# Ten Zone Scope



## DssBB (Feb 21, 2010)

Looking to upgrade my equiptment for next years 3D season and have been looking at a few reasonably priced scopes for my sight such as Viper, CBE. 
I came accross the Ten Zone scope with a Nikon Lens and is available with fiber optics or stick on dots/circles. This scope is made by Mac Archery (macarcherydotcom) in the UK however, I see they are available from Lanscasters. The scope housing does look real sleek and Nikon does make a quality lens. The tunnel concept of the scope be nice as well as the larger level in the scope. 
I'm curious if anyone has ever used one and what their comments are on the scope and or lens.


----------



## WDMJR3DBOWGUY (Dec 2, 2003)

Just got mine in yesterday. The lense is very clear. I'm impressed with the scope and hope to get time to put it on and shoot it this weekend.

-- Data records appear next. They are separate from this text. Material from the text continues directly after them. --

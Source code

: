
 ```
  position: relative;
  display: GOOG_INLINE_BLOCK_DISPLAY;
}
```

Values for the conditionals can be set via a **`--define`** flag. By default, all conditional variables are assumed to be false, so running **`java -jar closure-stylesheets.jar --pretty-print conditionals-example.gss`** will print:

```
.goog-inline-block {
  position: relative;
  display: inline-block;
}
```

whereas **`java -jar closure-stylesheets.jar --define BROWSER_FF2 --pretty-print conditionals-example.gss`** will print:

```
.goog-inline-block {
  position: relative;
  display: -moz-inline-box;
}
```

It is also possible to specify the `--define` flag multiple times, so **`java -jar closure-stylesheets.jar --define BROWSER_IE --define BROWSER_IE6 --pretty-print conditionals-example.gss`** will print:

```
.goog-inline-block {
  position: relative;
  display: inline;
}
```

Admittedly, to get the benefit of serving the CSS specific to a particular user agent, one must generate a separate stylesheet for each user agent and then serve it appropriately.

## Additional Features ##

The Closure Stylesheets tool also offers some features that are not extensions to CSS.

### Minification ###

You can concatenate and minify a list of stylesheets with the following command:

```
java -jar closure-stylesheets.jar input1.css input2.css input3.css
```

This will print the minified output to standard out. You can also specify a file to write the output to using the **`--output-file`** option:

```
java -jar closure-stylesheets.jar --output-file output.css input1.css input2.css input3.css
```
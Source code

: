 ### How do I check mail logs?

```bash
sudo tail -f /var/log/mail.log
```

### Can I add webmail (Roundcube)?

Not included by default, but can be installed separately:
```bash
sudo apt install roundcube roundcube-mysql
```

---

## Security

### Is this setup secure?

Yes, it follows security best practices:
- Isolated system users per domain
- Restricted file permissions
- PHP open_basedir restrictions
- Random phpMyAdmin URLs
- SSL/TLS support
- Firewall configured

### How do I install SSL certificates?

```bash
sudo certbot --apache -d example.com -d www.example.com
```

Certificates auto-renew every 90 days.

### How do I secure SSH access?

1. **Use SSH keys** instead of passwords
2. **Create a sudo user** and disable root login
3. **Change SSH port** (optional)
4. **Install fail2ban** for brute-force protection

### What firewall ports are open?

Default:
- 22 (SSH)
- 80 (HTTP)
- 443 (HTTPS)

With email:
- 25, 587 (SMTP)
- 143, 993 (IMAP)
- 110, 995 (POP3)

I emailed the company asking if they have any intensions of making a smaller fiber up pin. The one they have now is a .040. I know for 3d I will not be using the lense, but I will for fita stuff


----------



## DssBB (Feb 21, 2010)

Let me know how it works if you don't mind. Having a .040" pin for 3D is fine aslong as your shooting elephant targets at 20 yrds. I'm suprised they don't offer smaller pins and fibers. I checked their website and there isn't even spec a fiber or pin size.
As a test you may be able take some black electical tape and cut a real thin strip and wrap it around a .010" piece of fiberoptic to increase the dia of fiber where it goes through the hole in the fiber up pin. It should hold the fiber on center and somewhat secure. I use .010" fibers in my .019" pins on my Sureloc sight just by heating the very end of the fiber and mushrooming it out slightly and find it holds real well.


----------



## Easton xxxx (Jan 6, 2006)

Does anybody no if you can put the lens in another housing?


----------